[Python-ideas] Remove tty module
Andrew Barnert
abarnert at yahoo.com
Wed Jul 24 13:02:17 CEST 2013
On Jul 24, 2013, at 11:01, "M.-A. Lemburg" <mal at egenix.com> wrote:
> On 24.07.2013 10:43, anatoly techtonik wrote:
>> http://hg.python.org/cpython/file/74fd1959cf44/Lib/tty.py
>>
>> tty module is cryptic. The low level interface it is exposed can be
>> covered by appropriate recipes in termios module documentation. You
>> can't understand tty without understanding termios. You also can't
>> understand tty without being a Unix guru -
>> http://en.wikipedia.org/wiki/TTY I doubt that raw mode function (which
>> is 50% of this stuff) is really used by anyone.

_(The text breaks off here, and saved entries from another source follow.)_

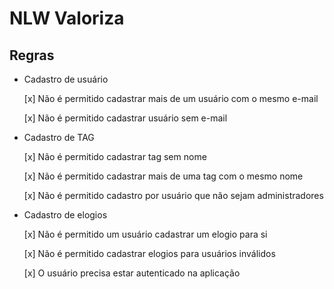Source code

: # NLW Valoriza

## Regras

- Cadastro de usuário
    
    [x] Não é permitido cadastrar mais de um usuário com o mesmo e-mail

    [x] Não é permitido cadastrar usuário sem e-mail

- Cadastro de TAG

    [x] Não é permitido cadastrar tag sem nome

    [x] Não é permitido cadastrar mais de uma tag com o mesmo nome 

    [x] Não é permitido cadastro por usuário que não sejam administradores

- Cadastro de elogios

    [x] Não é permitido um usuário cadastrar um elogio para si

    [x] Não é permitido cadastrar elogios para usuários inválidos

    [x] O usuário precisa estar autenticado na aplicação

Many novices want a way to read a character from the tty without waiting, to create simple keyboard menus or just "press any key to continue" apps without using curses or a GUI app.
It would be even nicer if there were an easier way to do this (especially one that worked on both unix and windows); it's a pretty common question on StackOverflow and people are always disappointed at how complicated the answer is. But making it even harder is probably not a good idea.
So, maybe if we had a higher level "consoleio" module along with the low level termios we wouldn't need the mid level tty.
>> In ideal world the tty should be substituted with interface with less
>> cryptic terminology replacing cbreak mode, cooked mode, raw mode with
>> user oriented concepts. Otherwise this functionality is already
>> covered by termios interface.
I'm not sure providing the existing mid level functionality with friendlier but less standard (and therefore harder to look up) names would really help much.
> Better references:
> http://en.wikipedia.org/wiki/POSIX_terminal_interface
> http://en.wikipedia.org/wiki/Cooked_mode
>
> cbreak and raw modes are needed for e.g. games or editors that
> need low-level access to the keyboard.
>
> For a user oriented TTY interface, have a look at
> http://en.wikipedia.org/wiki/Ncurses and
> http://docs.python.org/2.7/library/curses.html
Curses is great, but sometimes you want raw io without it. For one thing, occasionally you need to deal with a platform that doesn't have curses (like iOS). But more generally, sometimes all you want is raw input, without console windowing and other fancy stuff--again, think of those novices with their "press any key to continue" apps. So, a very simple pure python library on top of unix termios and windows conio might be nice as well.